Gesellschaftlich werden homosexuelle Handlungen in Ägypten als unmoralisch betrachtet und als Tabuthema behandelt. Hier wird jedoch deutlich zwischen der aktiven und der passiven Rolle unterschieden; Homosexualität wird meist nur mit dem passiven Sexualpartner, dem Penetrierten, in Verbindung gebracht, wohingegen der Aktive nicht zwingend als homosexuell angesehen wird. Während homosexuelle Handlungen früher üblich waren, jedoch kaum thematisiert wurden, stoßen sie in den letzten Jahren immer mehr auf Ablehnung, da sie mit dem dekadenten Westen in Verbindung gebracht werden. Beziehungen zwischen gleichgeschlechtlichen Paaren werden in Ägypten auf Grund der staatlichen Verfolgung nicht in der Öffentlichkeit gezeigt. Wegen der gesellschaftlichen Ächtung existieren keine Gesetze zum Schutz homosexueller Menschen oder deren Beziehungen.
Obwohl es keine Strafgesetze gegen Homosexuelle Liebesakte gibt, gab es in letzter Zeit teils sehr kuriose Urteile, die dann aber immer wieder gekippt oder im Strafrahmen reduziert wurden. In den letzten Jahren kam es daher zu mehreren Verhaftungen homosexueller Menschen, die zu Haftstrafen verurteilt wurden.
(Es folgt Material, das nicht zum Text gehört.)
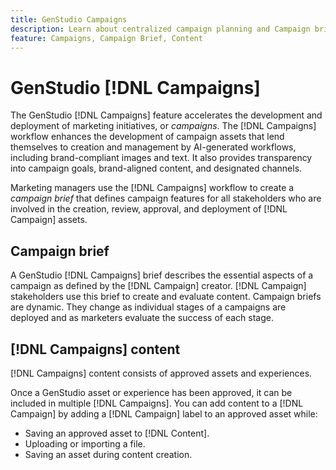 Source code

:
 ```yaml
---
title: GenStudio Campaigns
description: Learn about centralized campaign planning and Campaign brief creation.
feature: Campaigns, Campaign Brief, Content
---
```


# GenStudio [!DNL Campaigns] 

The GenStudio [!DNL Campaigns] feature accelerates the development and deployment of marketing initiatives, or _campaigns_. The [!DNL Campaigns] workflow enhances the development of campaign assets that lend themselves to creation and management by AI-generated workflows, including brand-compliant images and text. It also provides transparency into campaign goals, brand-aligned content, and designated channels. 

Marketing managers use the [!DNL Campaigns] workflow to create a _campaign brief_ that defines campaign features for all stakeholders who are involved in the creation, review, approval, and deployment of [!DNL Campaign] assets.

## Campaign brief

A GenStudio [!DNL Campaigns] brief describes the essential aspects of a campaign as defined by the [!DNL Campaign] creator. [!DNL Campaign] stakeholders use this brief to create and evaluate content. Campaign briefs are dynamic. They change as individual stages of a campaigns are deployed and as marketers evaluate the success of each stage.

## [!DNL Campaigns] content

[!DNL Campaigns] content consists of approved assets and experiences. 

Once a GenStudio asset or experience has been approved, it can be included in multiple [!DNL Campaigns]. You can add content to a [!DNL Campaign] by adding a [!DNL Campaign] label to an approved asset while:

* Saving an approved asset to [!DNL Content].
* Uploading or importing a file.
* Saving an asset during content creation.
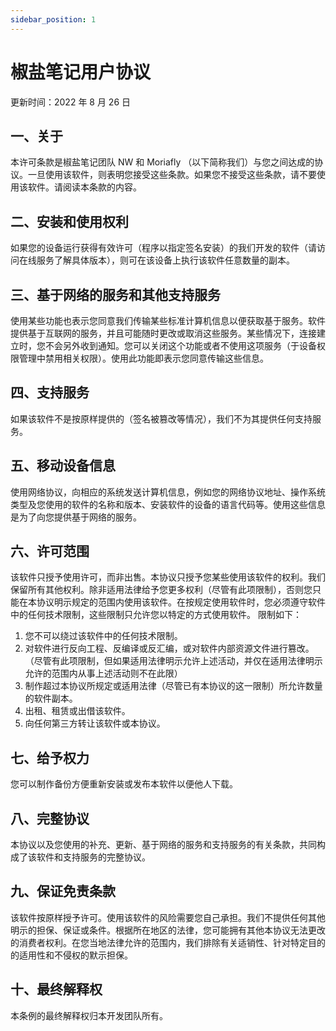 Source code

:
 ```yaml
---
sidebar_position: 1
---
```


# 椒盐笔记用户协议

更新时间：2022 年 8 月 26 日

## 一、关于

本许可条款是椒盐笔记团队 NW 和 Moriafly （以下简称我们）与您之间达成的协议。一旦使用该软件，则表明您接受这些条款。如果您不接受这些条款，请不要使用该软件。请阅读本条款的内容。

## 二、安装和使用权利

如果您的设备运行获得有效许可（程序以指定签名安装）的我们开发的软件（请访问在线服务了解具体版本），则可在该设备上执行该软件任意数量的副本。

## 三、基于网络的服务和其他支持服务

使用某些功能也表示您同意我们传输某些标准计算机信息以便获取基于服务。软件提供基于互联网的服务，并且可能随时更改或取消这些服务。某些情况下，连接建立时，您不会另外收到通知。您可以关闭这个功能或者不使用这项服务（于设备权限管理中禁用相关权限）。使用此功能即表示您同意传输这些信息。

## 四、支持服务

如果该软件不是按原样提供的（签名被篡改等情况），我们不为其提供任何支持服务。

## 五、移动设备信息

使用网络协议，向相应的系统发送计算机信息，例如您的网络协议地址、操作系统类型及您使用的软件的名称和版本、安装软件的设备的语言代码等。使用这些信息是为了向您提供基于网络的服务。

## 六、许可范围

该软件只授予使用许可，而非出售。本协议只授予您某些使用该软件的权利。我们保留所有其他权利。除非适用法律给予您更多权利（尽管有此项限制），否则您只能在本协议明示规定的范围内使用该软件。在按规定使用软件时，您必须遵守软件中的任何技术限制，这些限制只允许您以特定的方式使用软件。
限制如下：
1. 您不可以绕过该软件中的任何技术限制。
2. 对软件进行反向工程、反编译或反汇编，或对软件内部资源文件进行篡改。（尽管有此项限制，但如果适用法律明示允许上述活动，并仅在适用法律明示允许的范围内从事上述活动则不在此限）
3. 制作超过本协议所规定或适用法律（尽管已有本协议的这一限制）所允许数量的软件副本。
4. 出租、租赁或出借该软件。
5. 向任何第三方转让该软件或本协议。

## 七、给予权力

您可以制作备份方便重新安装或发布本软件以便他人下载。

## 八、完整协议

本协议以及您使用的补充、更新、基于网络的服务和支持服务的有关条款，共同构成了该软件和支持服务的完整协议。

## 九、保证免责条款

该软件按原样授予许可。使用该软件的风险需要您自己承担。我们不提供任何其他明示的担保、保证或条件。根据所在地区的法律，您可能拥有其他本协议无法更改的消费者权利。在您当地法律允许的范围内，我们排除有关适销性、针对特定目的的适用性和不侵权的默示担保。

## 十、最终解释权

本条例的最终解释权归本开发团队所有。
Im Mai 2001 verhaftete die Polizei in Kairo mehrere homosexuelle Männer auf einer Bootsparty auf dem Nil. 23 der 52 Angeklagten wurden am Ende der Gerichtsverhandlungen zu Gefängnisstrafen verurteilt. Die Strafe wurde allerdings in den meisten Fällen von drei Jahren auf ein Jahr reduziert. Angefacht durch internationale Proteste wurden am 19. Juli 2003 im Berufungsverfahren 11 Angeklagte aufgrund Verfahrensfehler freigesprochen. Unter anderem forderten deutsche Politiker und der französische Präsident bei diesem Vorfall Ägypten auf, die Rechte Homosexueller zu beachten.
Am 28. August 2003 wurde ein Treffpunkt schwuler Männer auf der Nilbrücke Qasr el-Nil polizeilich durch Absperrung der beiden Brückenseiten durchsucht, bei dem 63 Männer verhaftet wurden.
Die Menschenrechtsorganisation Human Rights Watch berichtete 2004 von mehreren hundert Festnahmen von Homosexuellen in Ägypten innerhalb von zwei Jahren. Die Dunkelziffer bei Festnahmen ohne Anklage sei hoch, mehrere hundert Menschen seien auf diesem Wege gefoltert worden, vermutet die Organisation.